Try it
Return exactly the lines that run from the one with "## Flavio Castillo" to the last line of the entries below, both included, and nothing else.

START Provided data

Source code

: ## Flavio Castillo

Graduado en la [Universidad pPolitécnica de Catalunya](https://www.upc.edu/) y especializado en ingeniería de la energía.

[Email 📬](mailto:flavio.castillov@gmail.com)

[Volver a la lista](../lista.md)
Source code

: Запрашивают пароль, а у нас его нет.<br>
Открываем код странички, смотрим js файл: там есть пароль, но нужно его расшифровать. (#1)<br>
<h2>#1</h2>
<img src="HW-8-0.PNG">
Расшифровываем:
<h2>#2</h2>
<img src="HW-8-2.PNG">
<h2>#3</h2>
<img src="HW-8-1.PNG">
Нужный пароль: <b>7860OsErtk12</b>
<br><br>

END Provided data

Expected output
: ## Flavio Castillo

Graduado en la [Universidad pPolitécnica de Catalunya](https://www.upc.edu/) y especializado en ingeniería de la energía.

[Email 📬](mailto:flavio.castillov@gmail.com)

[Volver a la lista](../lista.md)
Source code

: Запрашивают пароль, а у нас его нет.<br>
Открываем код странички, смотрим js файл: там есть пароль, но нужно его расшифровать. (#1)<br>
<h2>#1</h2>
<img src="HW-8-0.PNG">
Расшифровываем:
<h2>#2</h2>
<img src="HW-8-2.PNG">
<h2>#3</h2>
<img src="HW-8-1.PNG">
Нужный пароль: <b>7860OsErtk12</b>
<br><br>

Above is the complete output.